(WHAT THE EXERCISE ASKS): Among the records below, find each line containing the word "звонки" and copy it.

(MATERIAL SHOWN):
★ ★ ★ ★ ★ ★ ★

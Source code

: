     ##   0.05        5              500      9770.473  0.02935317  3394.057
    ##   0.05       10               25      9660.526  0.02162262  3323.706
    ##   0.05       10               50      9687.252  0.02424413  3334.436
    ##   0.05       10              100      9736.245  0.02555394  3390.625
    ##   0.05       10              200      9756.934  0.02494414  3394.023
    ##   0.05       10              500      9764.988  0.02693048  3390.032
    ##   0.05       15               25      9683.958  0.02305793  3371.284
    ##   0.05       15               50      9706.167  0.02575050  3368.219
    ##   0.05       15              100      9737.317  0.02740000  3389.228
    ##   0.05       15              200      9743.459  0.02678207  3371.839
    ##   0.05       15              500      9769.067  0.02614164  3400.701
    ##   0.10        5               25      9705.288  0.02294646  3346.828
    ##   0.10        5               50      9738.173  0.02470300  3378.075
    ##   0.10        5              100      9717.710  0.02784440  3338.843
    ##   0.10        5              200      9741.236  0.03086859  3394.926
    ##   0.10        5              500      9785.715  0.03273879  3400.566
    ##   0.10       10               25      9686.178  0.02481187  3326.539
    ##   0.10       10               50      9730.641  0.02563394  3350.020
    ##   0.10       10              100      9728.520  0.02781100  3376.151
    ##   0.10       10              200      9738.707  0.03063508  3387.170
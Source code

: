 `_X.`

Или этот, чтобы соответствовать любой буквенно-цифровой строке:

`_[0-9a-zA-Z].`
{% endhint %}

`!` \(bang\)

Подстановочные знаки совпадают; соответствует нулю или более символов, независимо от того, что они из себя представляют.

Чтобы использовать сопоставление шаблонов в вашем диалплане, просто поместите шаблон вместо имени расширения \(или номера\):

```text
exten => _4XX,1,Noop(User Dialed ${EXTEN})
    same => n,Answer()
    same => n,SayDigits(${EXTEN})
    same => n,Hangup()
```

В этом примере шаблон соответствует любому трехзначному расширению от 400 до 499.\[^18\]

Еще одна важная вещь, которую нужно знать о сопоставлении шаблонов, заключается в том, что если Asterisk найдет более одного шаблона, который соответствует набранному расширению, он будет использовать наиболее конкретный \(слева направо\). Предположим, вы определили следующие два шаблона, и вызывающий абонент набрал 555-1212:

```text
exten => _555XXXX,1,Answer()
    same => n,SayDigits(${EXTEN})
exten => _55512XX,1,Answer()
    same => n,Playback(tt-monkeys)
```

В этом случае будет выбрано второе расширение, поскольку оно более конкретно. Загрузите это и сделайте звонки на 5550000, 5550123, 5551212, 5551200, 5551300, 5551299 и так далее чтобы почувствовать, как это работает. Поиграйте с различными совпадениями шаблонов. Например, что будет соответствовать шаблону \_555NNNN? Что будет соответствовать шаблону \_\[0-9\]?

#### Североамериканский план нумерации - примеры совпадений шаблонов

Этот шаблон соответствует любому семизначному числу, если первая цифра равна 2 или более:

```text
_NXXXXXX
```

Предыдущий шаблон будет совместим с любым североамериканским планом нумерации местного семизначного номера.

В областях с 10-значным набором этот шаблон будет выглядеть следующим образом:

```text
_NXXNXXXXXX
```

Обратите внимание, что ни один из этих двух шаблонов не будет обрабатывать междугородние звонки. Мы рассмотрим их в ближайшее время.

★ ★ ★ ★ ★ ★ ★

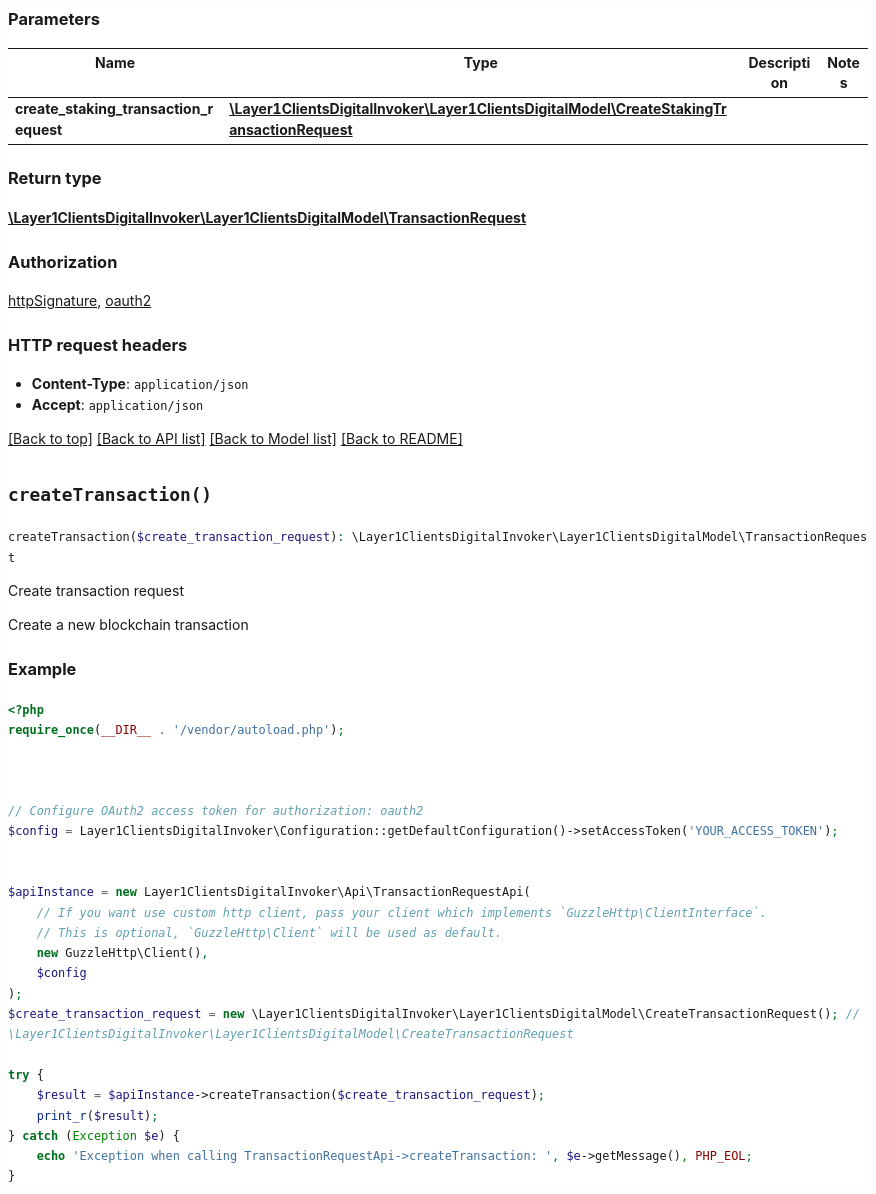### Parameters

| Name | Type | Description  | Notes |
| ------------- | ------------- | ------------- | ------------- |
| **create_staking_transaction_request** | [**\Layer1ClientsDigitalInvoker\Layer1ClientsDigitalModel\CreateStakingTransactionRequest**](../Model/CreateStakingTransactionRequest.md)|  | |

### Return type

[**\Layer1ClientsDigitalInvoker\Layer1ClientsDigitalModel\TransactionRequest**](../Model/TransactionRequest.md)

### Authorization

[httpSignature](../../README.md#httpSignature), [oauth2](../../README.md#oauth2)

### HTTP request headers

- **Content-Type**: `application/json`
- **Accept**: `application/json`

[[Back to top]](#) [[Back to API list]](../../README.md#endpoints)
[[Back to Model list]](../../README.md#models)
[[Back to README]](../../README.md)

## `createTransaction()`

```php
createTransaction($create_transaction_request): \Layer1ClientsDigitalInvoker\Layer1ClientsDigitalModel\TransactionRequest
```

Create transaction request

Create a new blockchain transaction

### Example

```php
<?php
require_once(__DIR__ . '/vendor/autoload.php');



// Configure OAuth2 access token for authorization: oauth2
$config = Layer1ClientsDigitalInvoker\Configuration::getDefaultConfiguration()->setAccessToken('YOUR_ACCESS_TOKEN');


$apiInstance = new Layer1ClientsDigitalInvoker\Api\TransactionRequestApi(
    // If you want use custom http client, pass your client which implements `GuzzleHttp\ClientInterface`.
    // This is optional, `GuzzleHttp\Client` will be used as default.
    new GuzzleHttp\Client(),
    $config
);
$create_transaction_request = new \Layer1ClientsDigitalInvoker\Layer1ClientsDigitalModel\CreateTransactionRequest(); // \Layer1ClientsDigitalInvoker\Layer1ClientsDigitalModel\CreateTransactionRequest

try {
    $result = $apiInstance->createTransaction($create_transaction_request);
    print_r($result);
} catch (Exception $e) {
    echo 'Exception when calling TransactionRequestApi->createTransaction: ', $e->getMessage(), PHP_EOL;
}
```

★ ★ ★ ★ ★ ★ ★

(ANSWER SPACE):
В этом случае будет выбрано второе расширение, поскольку оно более конкретно. Загрузите это и сделайте звонки на 5550000, 5550123, 5551212, 5551200, 5551300, 5551299 и так далее чтобы почувствовать, как это работает. Поиграйте с различными совпадениями шаблонов. Например, что будет соответствовать шаблону \_555NNNN? Что будет соответствовать шаблону \_\[0-9\]?
Обратите внимание, что ни один из этих двух шаблонов не будет обрабатывать междугородние звонки. Мы рассмотрим их в ближайшее время.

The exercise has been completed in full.